The government’s recent purchase of over 40,000 metric tonnes of paddy through the Paddy Marketing Board (PMB), under a Rs. 60 billion procurement programme, highlights the state’s continued effort to stabilise supply. Yet, despite these interventions, the market still faces periodic shortages and sharp price swings that leave both farmers and consumers frustrated. These recurring bouts of scarcity expose the fragility of Sri Lanka’s rice economy — one long cushioned by decades of price controls aimed at shielding consumers. But in doing so, these policies have distorted incentives across the value chain, discouraging investments in production, storage, and distribution.. The result is a system that perpetuates the very instability it seeks to prevent. It is time to ask whether these controls genuinely strengthen food security, or merely preserve inefficiency in one of the country’s most sensitive markets.

The recent shortage of keeri samba rice lays bare the structural weaknesses in Sri Lanka’s rice production system. Favoured by urban consumers in the Western Province for its distinct taste and texture, keeri samba receives little state-level production support. Government-supplied seed paddy through the Department of Agriculture and the Paddy Marketing Board (PMB) is dominated by Nadu and other high-yielding varieties, prioritised for their productivity and lower cost. This bias is reinforced by a glaring data gap — the government lacks consumption data by variety. While the Household Income and Expenditure Survey (HIES) offers some insight into rice consumption patterns, it does not break down demand by type, leaving policymakers blind to shifts in consumer preference.

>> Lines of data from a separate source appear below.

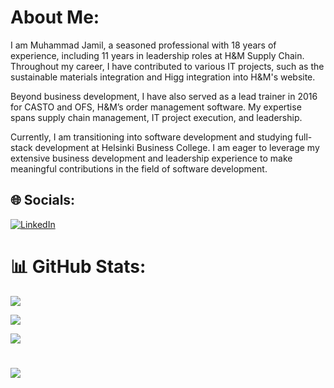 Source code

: # About Me:

I am Muhammad Jamil, a seasoned professional with 18 years of experience, including 11 years in leadership roles at H&M Supply Chain. Throughout my career, I have contributed to various IT projects, such as the sustainable materials integration and Higg integration into H&M's website.

Beyond business development, I have also served as a lead trainer in 2016 for CASTO and OFS, H&M’s order management software. My expertise spans supply chain management, IT project execution, and leadership.

Currently, I am transitioning into software development and studying full-stack development at Helsinki Business College. I am eager to leverage my extensive business development and leadership experience to make meaningful contributions in the field of software development.

## 🌐 Socials:

[![LinkedIn](https://img.shields.io/badge/LinkedIn-%230077B5.svg?logo=linkedin&logoColor=white)](https://www.linkedin.com/in/muhammad-jamil-1a7a6864/)




# 📊 GitHub Stats:

![](https://github-readme-stats.vercel.app/api?username=jamilnim&theme=shadow_green&hide_border=false&include_all_commits=false&count_private=false)<br/>

![](https://github-readme-streak-stats.herokuapp.com/?user=jamilnim&theme=shadow_green&hide_border=false)<br/>

![](https://github-readme-stats.vercel.app/api/top-langs/?username=jamilnim&theme=shadow_green&hide_border=false&include_all_commits=false&count_private=false&layout=compact)

#

![](https://github-profile-trophy.vercel.app/?username=jamilnim&theme=radical&no-frame=false&no-bg=true&margin-w=4)

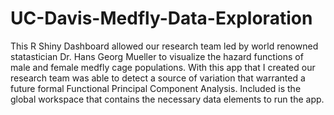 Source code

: # UC-Davis-Medfly-Data-Exploration

This R Shiny Dashboard allowed our research team led by world renowned statastician Dr. Hans Georg Mueller to visualize the hazard functions of male and female medfly cage populations. With this app that I created our research team was able to detect a source of variation that warranted a future formal Functional Principal Component Analysis. Included is the global workspace that contains the necessary data elements to run the app. 









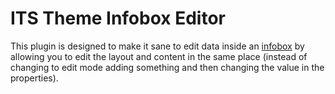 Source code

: # ITS Theme Infobox Editor

This plugin is designed to make it sane to edit data inside an [infobox](https://publish.obsidian.md/slrvb-docs/ITS+Theme/Callouts/Callout+-+Infoboxes) by allowing you to edit the layout and content
in the same place (instead of changing to edit mode adding something and then changing the value in the properties). 
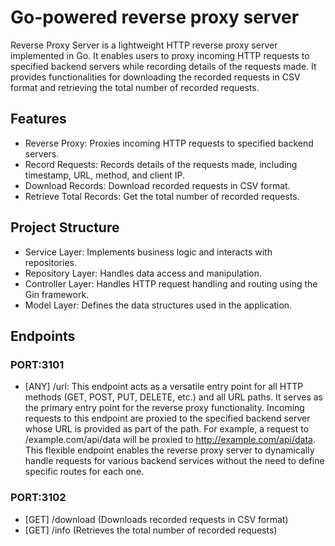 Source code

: # Go-powered reverse proxy server
Reverse Proxy Server is a lightweight HTTP reverse proxy server implemented in Go. It enables users to proxy incoming HTTP requests to specified backend servers while recording details of the requests made. It provides functionalities for downloading the recorded requests in CSV format and retrieving the total number of recorded requests.

## Features
- Reverse Proxy: Proxies incoming HTTP requests to specified backend servers.
- Record Requests: Records details of the requests made, including timestamp, URL, method, and client IP.
- Download Records: Download recorded requests in CSV format.
- Retrieve Total Records: Get the total number of recorded requests.

## Project Structure
- Service Layer: Implements business logic and interacts with repositories.
- Repository Layer: Handles data access and manipulation.
- Controller Layer: Handles HTTP request handling and routing using the Gin framework.
- Model Layer: Defines the data structures used in the application.

## Endpoints
### PORT:3101
- [ANY] /url: This endpoint acts as a versatile entry point for all HTTP methods (GET, POST, PUT, DELETE, etc.) and all URL paths. It serves as the primary entry point for the reverse proxy functionality. Incoming requests to this endpoint are proxied to the specified backend server whose URL is provided as part of the path. For example, a request to /example.com/api/data will be proxied to http://example.com/api/data. This flexible endpoint enables the reverse proxy server to dynamically handle requests for various backend services without the need to define specific routes for each one.
### PORT:3102
- [GET] /download  (Downloads recorded requests in CSV format)
- [GET] /info (Retrieves the total number of recorded requests)

#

As a result, farmers often respond to the availability of subsidised inputs rather than to actual market demand. The acreage under keeri samba has steadily declined, making up only 14% of paddy cultivation during the 2024 Yala season (Figure 1). The problem is compounded by the infrequent nature of the HIES — conducted just once every five years — which fails to capture fast-changing consumption trends. Without targeted seed distribution or data-driven planning, keeri samba production remains limited and highly vulnerable to weather shocks, storage losses, and opportunistic stockpiling.

Figure 1: Keeri samba percentage of all cultivated paddy.

Sri Lanka’s rice market remains heavily tilted in favour of a few powerful millers who wield disproportionate control over both supply and price. With the capital and storage capacity to buy up large volumes of paddy right after harvest, these millers can influence availability and set the tone for prices during the off-season. This imbalance is compounded by the state’s chronic data deficit. The lack of accurate, up-to-date consumption data — especially by variety — leaves policymakers reacting to crises rather than preventing them.

While government interventions like price controls and import openings are often made in the dark, private millers operate with a distinct advantage: they have their own market data, financial liquidity, and logistical foresight. They can anticipate demand surges and time the release of stocks to their benefit, effectively steering the market. What emerges is a predictable cycle of shortages — not due to an actual lack of rice, but as the by-product of distorted policy incentives and concentrated market power.

The continued preference for keeri samba, despite its limited cultivation, has elevated it to a premium rice variety — one whose price now reflects both scarcity and status. In the aftermath of the economic crisis, as incomes recover and consumption habits shift, the price gap between Nadu and keeri samba has only widened. Yet, when the government steps in with price controls during shortages to “protect consumers,” the outcome is often the opposite. Controlled prices, especially when set below market-clearing levels, discourage traders from selling and create artificial shortages.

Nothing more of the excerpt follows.